16 June 2010

RIJF 2010: Day Five

Got a very late start to the evening and unfortunately couldn't see everything I wanted to. Everything I did get to see, I wish I could have seen more of, but that's what happens when you don't arrive until after 9. Oh well.

Started off at the Lutheran Church for Samuel Hallkvist Center. The quartet looked like a bunch of rag tag hipsters from Williamsburg, definitely the presence of a young indie-rock band (as was pointed out by Jeff Spevak in the D&C). And their opening number was nothing more than a rock instrumental. Kind of shaky at first actually, good but a bit pedestrian. But once they warmed up and I warmed to them, it really got good. They really did play like they were from NYC, maybe not Wiliamsburg, more like Lower East Side. A grounded avant-garde sound. The last tune I caught before moving on was a beautifully building sonic wash lead by some very interesting guitar work from Samuel Hallkvist. There were hints of John Lurie and Bill Frisell, but not quite to that level. I wish I could stick around for more, but in the abbreviated evening I thought best to move on. I have never felt worse leaving a set at the fest either, the place was EMPTY. No exaggeration, there was at most 20 people in attendance. I have never seen an RIJF venue so devoid of bodies.

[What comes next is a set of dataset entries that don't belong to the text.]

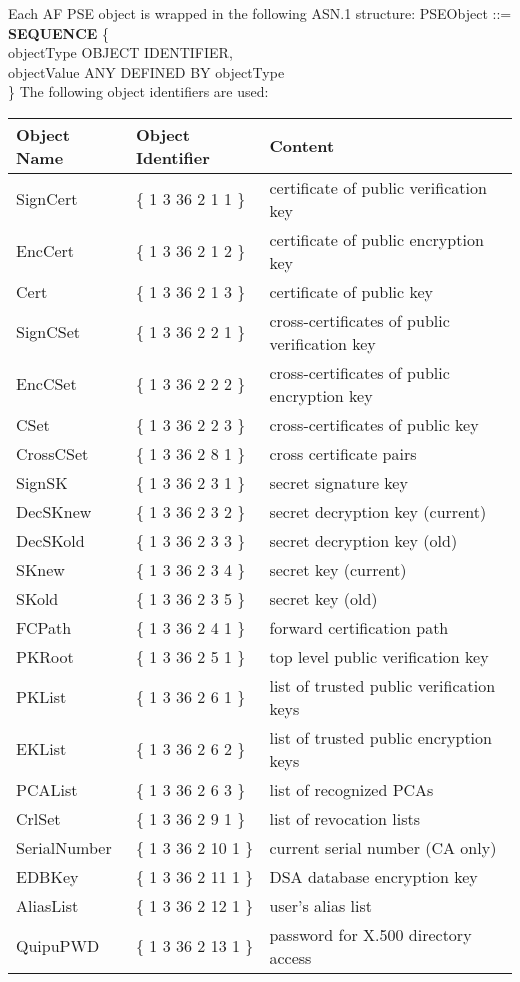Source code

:Each AF PSE object is wrapped in the following ASN.1 structure:
{\small
\bvtab
\2 PSEObject ::= \3 {\bf SEQUENCE} \{ \\
\7 objectType \3 OBJECT IDENTIFIER, \\
\7 objectValue \3 ANY DEFINED BY objectType \\
\5 \}
\evtab
}
The following object identifiers are used:
\bc
\begin{tabular}{|l|l|l|} \hline
{\bf Object Name} & {\bf Object Identifier} & {\bf Content} \\ \hline
SignCert       & \{ 1 3 36 2 1 1 \} & certificate of public verification key      \\
EncCert        & \{ 1 3 36 2 1 2 \} & certificate of public encryption key        \\
Cert           & \{ 1 3 36 2 1 3 \} & certificate of public key                    \\
SignCSet       & \{ 1 3 36 2 2 1 \} & cross-certificates of public verification key \\
EncCSet        & \{ 1 3 36 2 2 2 \} & cross-certificates of public encryption key   \\
CSet           & \{ 1 3 36 2 2 3 \} & cross-certificates of public key            \\
CrossCSet      & \{ 1 3 36 2 8 1 \} & cross certificate pairs		     \\
SignSK         & \{ 1 3 36 2 3 1 \} & secret signature key                        \\
DecSKnew       & \{ 1 3 36 2 3 2 \} & secret decryption key (current)             \\
DecSKold       & \{ 1 3 36 2 3 3 \} & secret decryption key (old)                 \\
SKnew          & \{ 1 3 36 2 3 4 \} & secret key (current)                        \\
SKold          & \{ 1 3 36 2 3 5 \} & secret key (old)                            \\
FCPath         & \{ 1 3 36 2 4 1 \} & forward certification path                  \\
PKRoot         & \{ 1 3 36 2 5 1 \} & top level public verification key           \\
PKList         & \{ 1 3 36 2 6 1 \} & list of trusted public verification keys    \\
EKList         & \{ 1 3 36 2 6 2 \} & list of trusted public encryption keys      \\
PCAList        & \{ 1 3 36 2 6 3 \} & list of recognized PCAs      \\
CrlSet         & \{ 1 3 36 2 9 1 \} & list of revocation lists         \\
SerialNumber   & \{ 1 3 36 2 10 1 \} & current serial number (CA only)         \\
EDBKey         & \{ 1 3 36 2 11 1 \} & DSA database encryption key        \\
AliasList      & \{ 1 3 36 2 12 1 \} & user's alias list         \\
QuipuPWD       & \{ 1 3 36 2 13 1 \} & password for X.500 directory access         \\ \hline
\end{tabular}

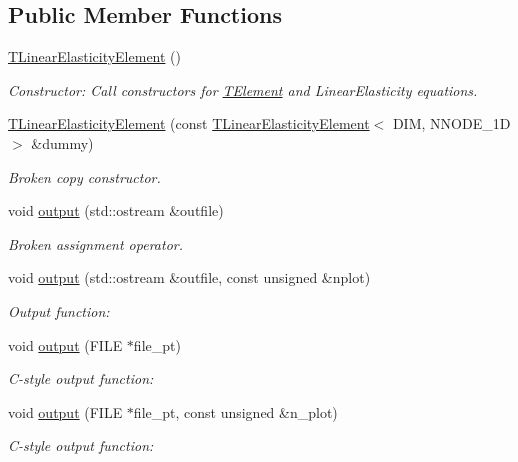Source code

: \subsection*{Public Member Functions}
\begin{DoxyCompactItemize}
\item 
\hyperlink{classoomph_1_1TLinearElasticityElement_aebc7da4cf8438d0eb792f9338c6b664a}{T\+Linear\+Elasticity\+Element} ()
\begin{DoxyCompactList}\small\item\em Constructor\+: Call constructors for \hyperlink{classoomph_1_1TElement}{T\+Element} and Linear\+Elasticity equations. \end{DoxyCompactList}\item 
\hyperlink{classoomph_1_1TLinearElasticityElement_a20c742e8456b3f7b568131bd0ef54b96}{T\+Linear\+Elasticity\+Element} (const \hyperlink{classoomph_1_1TLinearElasticityElement}{T\+Linear\+Elasticity\+Element}$<$ D\+IM, N\+N\+O\+D\+E\+\_\+1D $>$ \&dummy)
\begin{DoxyCompactList}\small\item\em Broken copy constructor. \end{DoxyCompactList}\item 
void \hyperlink{classoomph_1_1TLinearElasticityElement_a76af9620bf824adfd6bef204af7a8f81}{output} (std\+::ostream \&outfile)
\begin{DoxyCompactList}\small\item\em Broken assignment operator. \end{DoxyCompactList}\item 
void \hyperlink{classoomph_1_1TLinearElasticityElement_acb51af6914538bf87852b892dc516ec0}{output} (std\+::ostream \&outfile, const unsigned \&nplot)
\begin{DoxyCompactList}\small\item\em Output function\+: \end{DoxyCompactList}\item 
void \hyperlink{classoomph_1_1TLinearElasticityElement_adc8c188c039e833bfab31aa3b127b3f7}{output} (F\+I\+LE $\ast$file\+\_\+pt)
\begin{DoxyCompactList}\small\item\em C-\/style output function\+: \end{DoxyCompactList}\item 
void \hyperlink{classoomph_1_1TLinearElasticityElement_ab819534efce64389b6e06bc90acefc86}{output} (F\+I\+LE $\ast$file\+\_\+pt, const unsigned \&n\+\_\+plot)
\begin{DoxyCompactList}\small\item\em C-\/style output function\+: \end{DoxyCompactList}\item 

\end{DoxyCompactItemize}
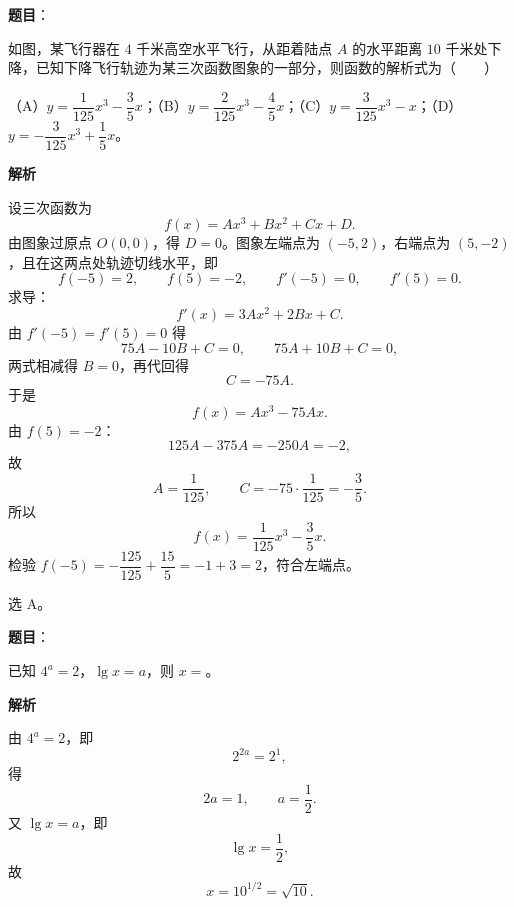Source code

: \begin{answer}

\textbf{题目}：

如图，某飞行器在 $4$ 千米高空水平飞行，从距着陆点 $A$ 的水平距离 $10$ 千米处下降，已知下降飞行轨迹为某三次函数图象的一部分，则函数的解析式为\mbox{（　　）}
\nopagebreak[4]
\begin{center}\end{center}
\nopagebreak[4]
（A）$y=\dfrac{1}{125}x^3-\dfrac35x$；（B）$y=\dfrac{2}{125}x^3-\dfrac45x$；（C）$y=\dfrac{3}{125}x^3-x$；（D）$y=-\dfrac{3}{125}x^3+\dfrac15x$。

\textbf{解析}

设三次函数为
\nopagebreak[4]
\[f(x)=Ax^3+Bx^2+Cx+D.\]
由图象过原点 $O(0,0)$，得 $D=0$。图象左端点为 $(-5,2)$，右端点为 $(5,-2)$，且在这两点处轨迹切线水平，即
\nopagebreak[4]
\[f(-5)=2,\qquad f(5)=-2,\qquad f'(-5)=0,\qquad f'(5)=0.\]
求导：
\nopagebreak[4]
\[f'(x)=3Ax^2+2Bx+C.\]
由 $f'(-5)=f'(5)=0$ 得
\nopagebreak[4]
\[75A-10B+C=0,\qquad 75A+10B+C=0,\]
两式相减得 $B=0$，再代回得
\nopagebreak[4]
\[C=-75A.\]
于是
\nopagebreak[4]
\[f(x)=Ax^3-75Ax.\]
由 $f(5)=-2$：
\nopagebreak[4]
\[125A-375A=-250A=-2,\]
故
\nopagebreak[4]
\[A=\frac1{125},\qquad C=-75\cdot\frac1{125}=-\frac35.\]
所以
\nopagebreak[4]
\[f(x)=\frac1{125}x^3-\frac35x.\]
检验 $f(-5)=-\dfrac{125}{125}+\dfrac{15}{5}=-1+3=2$，符合左端点。

选 A。


\end{answer}
\begin{answer}

\textbf{题目}：

已知 $4^a=2$，$\lg x=a$，则 $x=$\gkblank{}。

\textbf{解析}

由 $4^a=2$，即
\nopagebreak[4]
\[2^{2a}=2^1,\]
得
\nopagebreak[4]
\[2a=1,\qquad a=\frac12.\]
又 $\lg x=a$，即
\nopagebreak[4]
\[\lg x=\frac12,\]
故
\nopagebreak[4]
\[x=10^{1/2}=\sqrt{10}.\]


\end{answer}
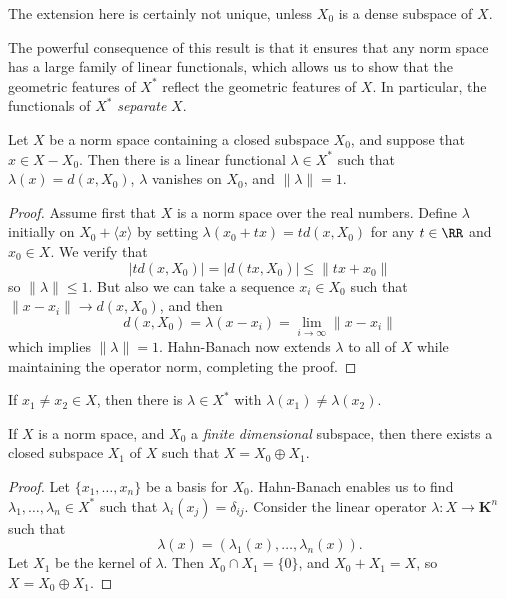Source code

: \begin{remark}
    The extension here is certainly not unique, unless $X_0$ is a dense subspace of $X$.
\end{remark}

The powerful consequence of this result is that it ensures that any norm space has a large family of linear functionals, which allows us to show that the geometric features of $X^*$ reflect the geometric features of $X$. In particular, the functionals of $X^*$ \emph{separate} $X$.

\begin{theorem}
    Let $X$ be a norm space containing a closed subspace $X_0$, and suppose that $x \in X - X_0$. Then there is a linear functional $\lambda \in X^*$ such that $\lambda(x) = d(x,X_0)$, $\lambda$ vanishes on $X_0$, and $\| \lambda \| = 1$.
\end{theorem}
\begin{proof}
    Assume first that $X$ is a norm space over the real numbers. Define $\lambda$ initially on $X_0 + \langle x \rangle$ by setting $\lambda(x_0 + tx) = t d(x,X_0)$ for any $t \in \RR$ and $x_0 \in X$. We verify that
    \[ | t d(x,X_0)| = |d(tx, X_0)| \leq \| tx + x_0 \| \]
    so $\| \lambda \| \leq 1$. But also we can take a sequence $x_i \in X_0$ such that $\| x - x_i \| \to d(x,X_0)$, and then
    \[ d(x,X_0) = \lambda(x - x_i) = \lim_{i \to \infty} \| x - x_i \| \]
    which implies $\| \lambda \| = 1$. Hahn-Banach now extends $\lambda$ to all of $X$ while maintaining the operator norm, completing the proof.
\end{proof}

\begin{corollary}
    If $x_1 \neq x_2 \in X$, then there is $\lambda \in X^*$ with $\lambda(x_1) \neq \lambda(x_2)$.
\end{corollary}

\begin{corollary}
    If $X$ is a norm space, and $X_0$ a \emph{finite dimensional} subspace, then there exists a closed subspace $X_1$ of $X$ such that $X = X_0 \oplus X_1$.
\end{corollary}
\begin{proof}
    Let $\{ x_1, \dots, x_n \}$ be a basis for $X_0$. Hahn-Banach enables us to find $\lambda_1,\dots,\lambda_n \in X^*$ such that $\lambda_i(x_j) = \delta_{ij}$. Consider the linear operator $\lambda: X \to \mathbf{K}^n$ such that
    \[ \lambda(x) = (\lambda_1(x), \dots, \lambda_n(x)). \]
    Let $X_1$ be the kernel of $\lambda$. Then $X_0 \cap X_1 = \{ 0 \}$, and $X_0 + X_1 = X$, so $X = X_0 \oplus X_1$.
\end{proof}

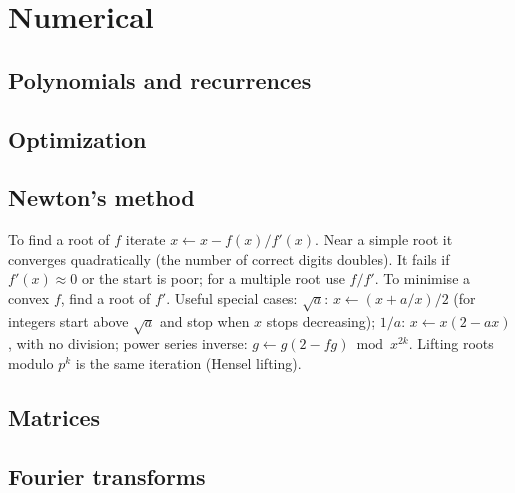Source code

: \chapter{Numerical}

\section{Polynomials and recurrences}

\section{Optimization}

\section{Newton's method}
  To find a root of $f$ iterate $x \leftarrow x - f(x)/f'(x)$. Near a simple root it converges
  quadratically (the number of correct digits doubles). It fails if $f'(x) \approx 0$ or the start is
  poor; for a multiple root use $f/f'$. To minimise a convex $f$, find a root of $f'$.
  Useful special cases: $\sqrt a$: $x \leftarrow (x + a/x)/2$ (for integers start above $\sqrt a$ and stop when $x$ stops decreasing);
  $1/a$: $x \leftarrow x(2 - ax)$, with no division; power series inverse: $g \leftarrow g(2 - fg) \bmod x^{2k}$.
  Lifting roots modulo $p^k$ is the same iteration (Hensel lifting).

\section{Matrices}

\section{Fourier transforms}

Rosie Ledet had the Abilene crowd on its feet (finally!) and dancing the night away. Of all the New Orleans music I have heard thus far, this was the best, at least in terms of transporting the stage down to NOLA. It was loose and fun and funky. The band featured a ripping guitar player with some Slash-esque hair. They sucked me in and I forgot about time and had to dart out to catch the tail end of Alison Brown.

And I was glad I did. Alison Brown and her quartet sold me in just 10 seconds. Her banjo skills were first class, but more importantly her songwriting was even better. She was joined by piano, bass, and drums and their sound was reminiscent of Bela Fleck's later solo work, the Acoustic Planet stuff. Which by the way, is about as high a praise as I can give, that is some of the finest music recorded. For all those wondering why there was a banjo at a jazz fest, Alison pointed out that the banjo was an important instrument in the very earliest jazz bands. Besides, her music was plenty jazzy. The Big Tent was very sparsely attended, and while I'm talking about it, Abilene, while not empty by any means, was as comfortable as I have seen it, just about half full. Where was everyone? Either a bunch decided to take a night off and get primed for the final four days, or I was just at all the wrong sets.